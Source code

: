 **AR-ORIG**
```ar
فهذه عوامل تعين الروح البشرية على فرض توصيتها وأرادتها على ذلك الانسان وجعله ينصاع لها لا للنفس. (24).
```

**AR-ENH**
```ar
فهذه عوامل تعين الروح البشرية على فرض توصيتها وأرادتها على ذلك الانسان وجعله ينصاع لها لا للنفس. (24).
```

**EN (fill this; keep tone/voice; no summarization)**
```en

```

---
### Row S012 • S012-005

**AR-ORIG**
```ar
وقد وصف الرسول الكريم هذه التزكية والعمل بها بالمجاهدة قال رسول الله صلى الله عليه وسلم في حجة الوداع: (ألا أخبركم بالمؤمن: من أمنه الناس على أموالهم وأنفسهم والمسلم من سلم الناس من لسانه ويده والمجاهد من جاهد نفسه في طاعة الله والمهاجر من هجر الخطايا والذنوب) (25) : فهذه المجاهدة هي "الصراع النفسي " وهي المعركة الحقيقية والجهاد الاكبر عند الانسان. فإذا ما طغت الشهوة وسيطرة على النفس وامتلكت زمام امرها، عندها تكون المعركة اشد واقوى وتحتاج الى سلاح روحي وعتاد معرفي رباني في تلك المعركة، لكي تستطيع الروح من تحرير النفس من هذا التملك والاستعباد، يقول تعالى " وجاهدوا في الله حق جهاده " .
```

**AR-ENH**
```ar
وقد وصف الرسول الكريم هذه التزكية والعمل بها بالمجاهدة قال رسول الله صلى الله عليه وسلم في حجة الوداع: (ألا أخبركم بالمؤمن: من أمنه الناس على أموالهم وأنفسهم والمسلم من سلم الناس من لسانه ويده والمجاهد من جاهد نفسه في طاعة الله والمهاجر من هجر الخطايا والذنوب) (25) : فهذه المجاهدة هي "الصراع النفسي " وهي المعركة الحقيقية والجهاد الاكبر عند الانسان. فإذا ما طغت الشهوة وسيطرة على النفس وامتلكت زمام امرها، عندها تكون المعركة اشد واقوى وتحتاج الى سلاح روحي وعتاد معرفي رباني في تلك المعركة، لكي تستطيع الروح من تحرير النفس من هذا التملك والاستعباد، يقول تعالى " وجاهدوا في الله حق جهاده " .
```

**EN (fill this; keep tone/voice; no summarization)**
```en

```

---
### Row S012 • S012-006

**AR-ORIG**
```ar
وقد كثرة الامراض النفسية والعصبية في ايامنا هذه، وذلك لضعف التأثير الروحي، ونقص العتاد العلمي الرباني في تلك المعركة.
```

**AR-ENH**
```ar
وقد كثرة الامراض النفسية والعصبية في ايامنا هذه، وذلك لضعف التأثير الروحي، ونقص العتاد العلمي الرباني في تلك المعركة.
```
○ ○ ○ ○ ○ ○ ○
» What you have to do:
Please copy out every entry exactly, with nothing omitted.

» Problem solution:
Source code

: **AR-ORIG**
```ar
فهذه عوامل تعين الروح البشرية على فرض توصيتها وأرادتها على ذلك الانسان وجعله ينصاع لها لا للنفس. (24).
```

**AR-ENH**
```ar
فهذه عوامل تعين الروح البشرية على فرض توصيتها وأرادتها على ذلك الانسان وجعله ينصاع لها لا للنفس. (24).
```

**EN (fill this; keep tone/voice; no summarization)**
```en

```

---
### Row S012 • S012-005

**AR-ORIG**
```ar
وقد وصف الرسول الكريم هذه التزكية والعمل بها بالمجاهدة قال رسول الله صلى الله عليه وسلم في حجة الوداع: (ألا أخبركم بالمؤمن: من أمنه الناس على أموالهم وأنفسهم والمسلم من سلم الناس من لسانه ويده والمجاهد من جاهد نفسه في طاعة الله والمهاجر من هجر الخطايا والذنوب) (25) : فهذه المجاهدة هي "الصراع النفسي " وهي المعركة الحقيقية والجهاد الاكبر عند الانسان. فإذا ما طغت الشهوة وسيطرة على النفس وامتلكت زمام امرها، عندها تكون المعركة اشد واقوى وتحتاج الى سلاح روحي وعتاد معرفي رباني في تلك المعركة، لكي تستطيع الروح من تحرير النفس من هذا التملك والاستعباد، يقول تعالى " وجاهدوا في الله حق جهاده " .
```

**AR-ENH**
```ar
وقد وصف الرسول الكريم هذه التزكية والعمل بها بالمجاهدة قال رسول الله صلى الله عليه وسلم في حجة الوداع: (ألا أخبركم بالمؤمن: من أمنه الناس على أموالهم وأنفسهم والمسلم من سلم الناس من لسانه ويده والمجاهد من جاهد نفسه في طاعة الله والمهاجر من هجر الخطايا والذنوب) (25) : فهذه المجاهدة هي "الصراع النفسي " وهي المعركة الحقيقية والجهاد الاكبر عند الانسان. فإذا ما طغت الشهوة وسيطرة على النفس وامتلكت زمام امرها، عندها تكون المعركة اشد واقوى وتحتاج الى سلاح روحي وعتاد معرفي رباني في تلك المعركة، لكي تستطيع الروح من تحرير النفس من هذا التملك والاستعباد، يقول تعالى " وجاهدوا في الله حق جهاده " .
```

**EN (fill this; keep tone/voice; no summarization)**
```en

```

---
### Row S012 • S012-006

**AR-ORIG**
```ar
وقد كثرة الامراض النفسية والعصبية في ايامنا هذه، وذلك لضعف التأثير الروحي، ونقص العتاد العلمي الرباني في تلك المعركة.
```

**AR-ENH**
```ar
وقد كثرة الامراض النفسية والعصبية في ايامنا هذه، وذلك لضعف التأثير الروحي، ونقص العتاد العلمي الرباني في تلك المعركة.
```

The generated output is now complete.